Dataset entries:

%%

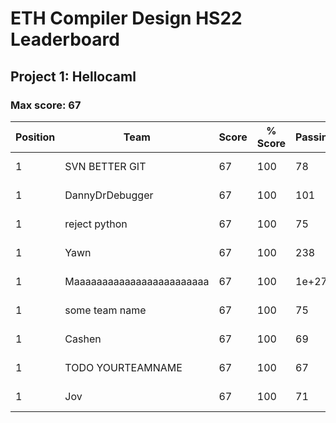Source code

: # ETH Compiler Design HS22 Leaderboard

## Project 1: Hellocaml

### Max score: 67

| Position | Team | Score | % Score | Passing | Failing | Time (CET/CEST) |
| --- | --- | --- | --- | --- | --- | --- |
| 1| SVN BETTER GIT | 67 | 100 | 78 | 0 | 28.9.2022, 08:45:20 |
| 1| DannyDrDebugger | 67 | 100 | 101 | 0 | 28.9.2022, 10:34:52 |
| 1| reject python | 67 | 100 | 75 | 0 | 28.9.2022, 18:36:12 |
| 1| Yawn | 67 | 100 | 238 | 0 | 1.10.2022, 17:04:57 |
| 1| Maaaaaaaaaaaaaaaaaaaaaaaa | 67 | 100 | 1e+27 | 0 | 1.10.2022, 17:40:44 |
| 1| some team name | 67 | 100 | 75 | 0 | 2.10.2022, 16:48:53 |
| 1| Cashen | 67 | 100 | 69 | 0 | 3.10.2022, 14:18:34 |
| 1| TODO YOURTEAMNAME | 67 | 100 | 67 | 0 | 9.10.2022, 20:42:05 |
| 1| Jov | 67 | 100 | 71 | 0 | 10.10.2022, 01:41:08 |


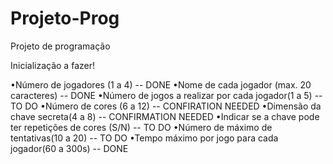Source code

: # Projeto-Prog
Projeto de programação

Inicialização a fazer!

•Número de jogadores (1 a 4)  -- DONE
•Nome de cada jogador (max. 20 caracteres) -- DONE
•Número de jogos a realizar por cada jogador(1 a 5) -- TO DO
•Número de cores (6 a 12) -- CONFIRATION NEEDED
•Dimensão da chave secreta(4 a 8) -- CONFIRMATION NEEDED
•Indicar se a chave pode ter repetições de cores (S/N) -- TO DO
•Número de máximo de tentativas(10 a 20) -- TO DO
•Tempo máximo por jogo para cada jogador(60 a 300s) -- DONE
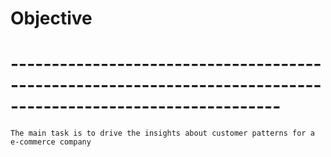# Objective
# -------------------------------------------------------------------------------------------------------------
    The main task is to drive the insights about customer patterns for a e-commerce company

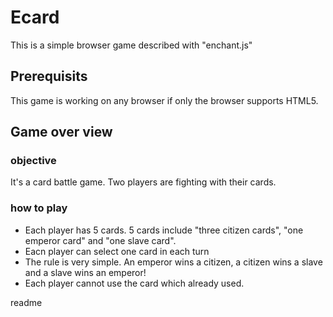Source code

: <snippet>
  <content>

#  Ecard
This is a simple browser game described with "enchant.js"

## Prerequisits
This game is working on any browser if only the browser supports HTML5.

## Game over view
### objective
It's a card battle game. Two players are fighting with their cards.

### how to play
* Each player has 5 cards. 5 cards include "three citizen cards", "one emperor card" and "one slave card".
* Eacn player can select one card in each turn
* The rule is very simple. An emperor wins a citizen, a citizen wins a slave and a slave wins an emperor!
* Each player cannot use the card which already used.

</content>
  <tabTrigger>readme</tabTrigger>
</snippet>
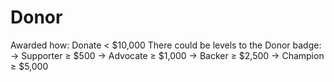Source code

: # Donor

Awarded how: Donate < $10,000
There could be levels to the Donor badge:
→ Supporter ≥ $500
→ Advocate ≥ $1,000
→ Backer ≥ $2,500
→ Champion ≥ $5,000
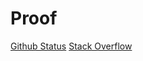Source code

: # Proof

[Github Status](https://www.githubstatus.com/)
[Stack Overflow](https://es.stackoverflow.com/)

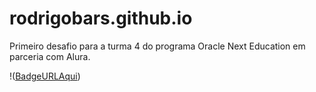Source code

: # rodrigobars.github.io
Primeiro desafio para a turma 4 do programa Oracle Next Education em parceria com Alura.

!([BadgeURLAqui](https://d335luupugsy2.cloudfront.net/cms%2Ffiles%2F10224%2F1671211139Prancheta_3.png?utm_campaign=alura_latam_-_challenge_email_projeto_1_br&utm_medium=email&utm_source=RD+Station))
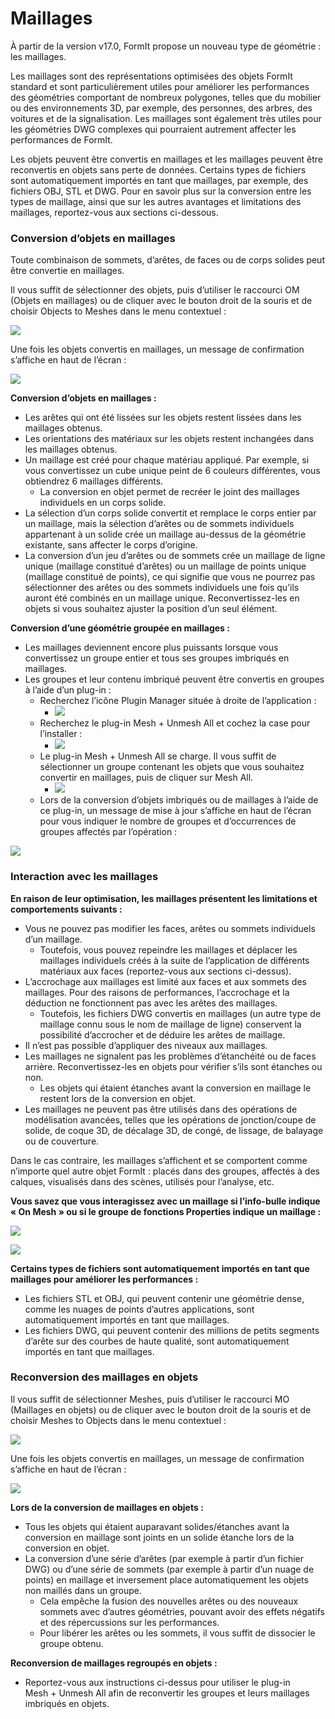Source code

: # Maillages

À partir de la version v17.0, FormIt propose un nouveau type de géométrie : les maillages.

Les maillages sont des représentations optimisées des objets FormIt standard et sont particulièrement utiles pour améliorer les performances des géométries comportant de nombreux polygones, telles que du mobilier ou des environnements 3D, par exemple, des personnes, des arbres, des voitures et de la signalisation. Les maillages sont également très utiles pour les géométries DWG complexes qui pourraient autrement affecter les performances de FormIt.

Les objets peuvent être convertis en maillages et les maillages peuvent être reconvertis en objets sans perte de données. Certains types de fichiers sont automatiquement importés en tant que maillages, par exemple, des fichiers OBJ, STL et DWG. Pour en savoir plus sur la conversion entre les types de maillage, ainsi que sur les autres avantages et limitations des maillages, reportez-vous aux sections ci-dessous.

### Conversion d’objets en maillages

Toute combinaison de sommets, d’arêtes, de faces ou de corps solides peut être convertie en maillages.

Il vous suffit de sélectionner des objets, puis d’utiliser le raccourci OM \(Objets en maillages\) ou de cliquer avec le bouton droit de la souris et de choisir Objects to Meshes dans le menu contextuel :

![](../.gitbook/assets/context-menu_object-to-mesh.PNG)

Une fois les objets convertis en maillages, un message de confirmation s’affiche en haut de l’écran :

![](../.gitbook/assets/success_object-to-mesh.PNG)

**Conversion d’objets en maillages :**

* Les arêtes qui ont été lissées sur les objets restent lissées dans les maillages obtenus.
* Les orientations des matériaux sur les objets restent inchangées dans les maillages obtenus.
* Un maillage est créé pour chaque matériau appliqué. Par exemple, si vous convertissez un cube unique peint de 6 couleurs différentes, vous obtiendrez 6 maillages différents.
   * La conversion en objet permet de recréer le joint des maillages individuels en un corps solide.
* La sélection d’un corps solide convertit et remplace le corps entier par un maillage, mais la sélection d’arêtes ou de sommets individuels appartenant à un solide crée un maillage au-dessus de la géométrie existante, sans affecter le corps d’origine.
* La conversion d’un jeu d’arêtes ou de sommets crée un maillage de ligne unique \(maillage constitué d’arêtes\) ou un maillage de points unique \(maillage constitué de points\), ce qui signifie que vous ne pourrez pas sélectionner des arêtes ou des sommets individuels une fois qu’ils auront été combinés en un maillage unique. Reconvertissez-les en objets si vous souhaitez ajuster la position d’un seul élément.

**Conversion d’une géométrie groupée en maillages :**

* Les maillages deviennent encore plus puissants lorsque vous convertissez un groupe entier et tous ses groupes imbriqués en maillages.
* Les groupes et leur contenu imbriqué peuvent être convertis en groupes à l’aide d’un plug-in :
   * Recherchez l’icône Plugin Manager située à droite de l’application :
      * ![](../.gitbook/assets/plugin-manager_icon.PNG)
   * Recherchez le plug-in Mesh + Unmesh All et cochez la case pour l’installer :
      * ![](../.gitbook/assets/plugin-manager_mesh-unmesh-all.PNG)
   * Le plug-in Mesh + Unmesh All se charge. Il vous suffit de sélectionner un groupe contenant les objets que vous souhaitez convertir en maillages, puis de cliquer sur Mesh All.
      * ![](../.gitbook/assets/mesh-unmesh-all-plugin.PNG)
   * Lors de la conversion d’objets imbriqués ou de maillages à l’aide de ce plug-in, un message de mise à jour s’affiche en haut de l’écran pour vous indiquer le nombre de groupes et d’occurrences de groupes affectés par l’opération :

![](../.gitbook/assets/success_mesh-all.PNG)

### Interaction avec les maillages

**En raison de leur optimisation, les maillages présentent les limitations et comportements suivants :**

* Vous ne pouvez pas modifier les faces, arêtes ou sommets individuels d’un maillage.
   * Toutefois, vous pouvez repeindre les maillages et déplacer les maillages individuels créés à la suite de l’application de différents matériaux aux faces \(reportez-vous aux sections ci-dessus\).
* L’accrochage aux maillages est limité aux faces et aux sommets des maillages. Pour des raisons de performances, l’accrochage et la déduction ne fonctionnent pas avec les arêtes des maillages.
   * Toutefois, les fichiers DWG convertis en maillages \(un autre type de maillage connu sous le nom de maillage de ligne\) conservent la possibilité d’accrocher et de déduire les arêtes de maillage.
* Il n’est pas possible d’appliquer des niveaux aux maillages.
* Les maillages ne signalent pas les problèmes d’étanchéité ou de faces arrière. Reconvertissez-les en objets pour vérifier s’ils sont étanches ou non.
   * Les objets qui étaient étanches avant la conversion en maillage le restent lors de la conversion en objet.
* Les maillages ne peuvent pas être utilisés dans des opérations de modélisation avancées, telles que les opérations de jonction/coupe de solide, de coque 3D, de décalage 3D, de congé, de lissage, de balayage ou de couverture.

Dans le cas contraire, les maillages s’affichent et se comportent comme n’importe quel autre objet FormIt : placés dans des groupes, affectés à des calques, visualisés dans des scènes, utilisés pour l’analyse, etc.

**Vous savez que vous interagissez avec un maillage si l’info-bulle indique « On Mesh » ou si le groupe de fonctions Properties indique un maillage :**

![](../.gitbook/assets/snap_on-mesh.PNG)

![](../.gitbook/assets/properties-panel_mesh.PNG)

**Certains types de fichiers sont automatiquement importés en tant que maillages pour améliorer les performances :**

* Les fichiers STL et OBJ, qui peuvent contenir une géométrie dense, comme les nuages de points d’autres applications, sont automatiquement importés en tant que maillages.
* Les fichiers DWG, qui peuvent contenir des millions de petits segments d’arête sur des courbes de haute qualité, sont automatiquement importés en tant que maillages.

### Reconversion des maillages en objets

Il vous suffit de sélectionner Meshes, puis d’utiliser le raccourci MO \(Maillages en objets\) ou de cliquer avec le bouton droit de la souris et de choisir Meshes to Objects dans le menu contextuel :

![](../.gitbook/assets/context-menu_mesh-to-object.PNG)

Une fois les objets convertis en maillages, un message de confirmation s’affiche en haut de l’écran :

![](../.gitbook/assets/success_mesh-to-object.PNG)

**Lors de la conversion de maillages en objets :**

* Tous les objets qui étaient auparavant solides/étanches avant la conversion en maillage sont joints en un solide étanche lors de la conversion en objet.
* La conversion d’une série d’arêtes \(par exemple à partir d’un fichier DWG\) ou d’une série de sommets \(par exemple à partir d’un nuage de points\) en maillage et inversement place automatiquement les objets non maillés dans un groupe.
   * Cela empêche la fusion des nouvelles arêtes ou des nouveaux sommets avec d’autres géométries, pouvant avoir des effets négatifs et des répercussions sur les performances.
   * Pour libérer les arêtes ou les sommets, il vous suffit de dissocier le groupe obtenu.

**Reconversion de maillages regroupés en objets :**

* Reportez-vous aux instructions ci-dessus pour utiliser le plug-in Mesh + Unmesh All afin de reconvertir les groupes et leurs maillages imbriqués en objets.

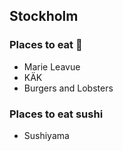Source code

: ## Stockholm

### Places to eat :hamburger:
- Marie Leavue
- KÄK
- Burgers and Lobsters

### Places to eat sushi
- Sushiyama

%%

Prompt: Output only the lines above from the one containing "There could be" to the one containing "Primeiro desafio para", both included, exactly as written and with no pictures.

Answer to this task:
There could be levels to the Donor badge:
→ Supporter ≥ $500
→ Advocate ≥ $1,000
→ Backer ≥ $2,500
→ Champion ≥ $5,000
Source code

: # Proof

[Github Status](https://www.githubstatus.com/)
[Stack Overflow](https://es.stackoverflow.com/)

Source code

: # rodrigobars.github.io
Primeiro desafio para a turma 4 do programa Oracle Next Education em parceria com Alura.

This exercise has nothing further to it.